Hi and welcome aboard the HTS :wave:

Are you looking for something that will go fairly deep? there is no substitute for size when it comes to a sub. The bigger the better. In your relatively small space there are some nice options in and around the $450 mark but I would not spend any less than that as you really start to compromise sound quality and how low it can go.


----------



## rickcst (Jan 20, 2015)

Thanks for your reply-- things evolved quickly and I ended up going with a Pinnacle Subsonic.


----------



## tonyvdb (Sep 5, 2007)

I'm not so sure you will be happy with that sub as it is not really even a subwoofer, it only goes down to 28Hz wich is a far cry from what a sub should do.


----------



## robbo266317 (Sep 22, 2008)

Welcome to the forum Rick and thanks for joining us here at HTS.

That should be ok for most music and if you aren't interested in the rumbling bass of explosions then it may suit your needs.


----------



## rickcst (Jan 20, 2015)

Thanks robbo, I'll keep you posted after it arrives and I spend a bit of time with it...


----------



## rickcst (Jan 20, 2015)

Hi,

I just wanted to follow up with the Pinnacle Subsonic... shipping was very fast and I received it today.

I've had some time to play around with it- such an impressive little beast. Perfect for my needs living in small studio apartment. Pairs very nicely with the Minx 10's. I barely have the volume turned up on the sub, and it's quite strong as such.

I was really trying to have a compact system- the Nuforce Dia, SubSonic, and 2 Minx 10's all combined equal just a little bigger than a basketball.

If anyone is interested in the Subsonic, I got it on Woot for $179... I think it retails for around $800. I believe the deal goes on for a couple more days.

Thanks again-


----------



## robbo266317 (Sep 22, 2008)

That is good news Rick, I'm glad it has complemented your existing setup. 
Enjoy :T


----------



## tonyvdb (Sep 5, 2007)

rickcst said:


> If anyone is interested in the Subsonic, I got it for for $179... I think it retails for around $800.


Congrats, thats a good deal.


----------



## rickcst (Jan 20, 2015)

Thanks guys!


----------



## Audio 2015 (Feb 1, 2015)

NXG NX-BAS-500
Radio Shack- 249.00 with 10.00 off for signing up online. I know, Radio Shack?

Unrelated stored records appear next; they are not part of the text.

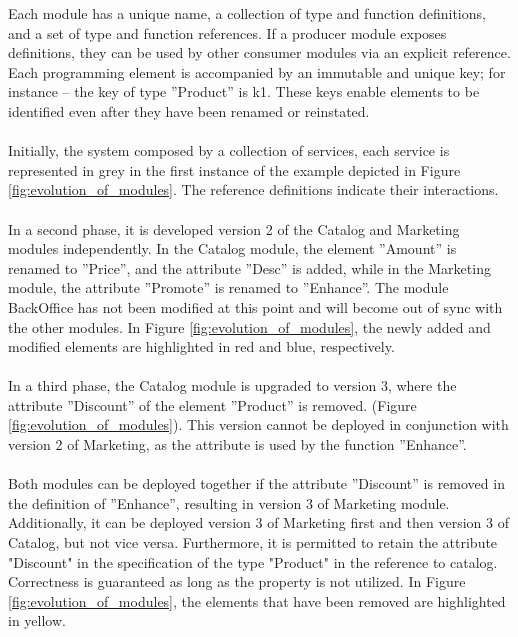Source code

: Each module has a unique name, a collection of type and function definitions, and a set of type and function references.
If a producer module exposes definitions, they can be used by other consumer modules via an explicit reference.
Each programming element is accompanied by an immutable and unique key; for instance – the key of type ''Product'' is k1.
These keys enable elements to be identified even after they have been renamed or reinstated.

\paragraph{}

Initially, the system composed by a collection of services,
each service is represented in grey in the first instance of the example depicted in Figure \ref{fig:evolution_of_modules}.
The reference definitions indicate their interactions.

\paragraph{}

In a second phase, it is developed version 2 of the Catalog and Marketing modules independently.
In the Catalog module, the element ''Amount'' is renamed to ''Price'', and the attribute ''Desc'' is added, while in the Marketing module,
the attribute ''Promote'' is renamed to ''Enhance''.
The module BackOffice has not been modified at this point and will become out of sync with the other modules.
In Figure \ref{fig:evolution_of_modules}, the newly added and modified elements are highlighted in red and blue, respectively.

\paragraph{}

In a third phase, the Catalog module is upgraded to version 3, where the attribute ''Discount'' of the element ''Product'' is removed.  (Figure \ref{fig:evolution_of_modules}).
This version cannot be deployed in conjunction with version 2 of Marketing, as the attribute is used by the function ''Enhance''.

\paragraph{}

Both modules can be deployed together if the attribute ''Discount'' is removed in the definition of ''Enhance'', resulting in version 3 of Marketing module.
Additionally, it can be deployed version 3 of Marketing first and then version 3 of Catalog, but not vice versa.
Furthermore, it is permitted to retain the attribute "Discount" in the specification of the type "Product" in the reference to catalog.
Correctness is guaranteed as long as the property is not utilized.
In Figure \ref{fig:evolution_of_modules}, the elements that have been removed are highlighted in yellow.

Room size 10X16 with one side open into another room about same size.
Bought this sub because data sheets show it could get below 20htz. Thinking i could return if i didn't like it with no shipping costs either way.
Relatively small as 12in subs go. 
love, love, love this sub, right out of the box completely changed my system. From Rebecca Pidgeons Spanish Harlem, to Pink Floyd the music is crisp and clear.
On the Movie side Avatar shakes the block if you want it to absolutely no port noise.
Pull the grill off dont cover this beauty up.
Does not have all the bells and whistles that some subs have, but if you have an A\V receiver you plain old don't need them. also some reviews say the auto power is a problem I have had this sub for a month and zero issues.Buy it without fear ship to local Radio Shack free and send back from radio shack free. Guys at store were cool to. Cant say enough good about this sub. I'm putting system together piece by piece as it stands less than 2000.00 and sounds-looks fantastic.

Marantz SR 5009
Samsung 60in Plazma
BIC PL 89II Fronts
BIC PL 28ii center
NXG-NX-BAS 500 sub
AKG K712 Pro headphones


----------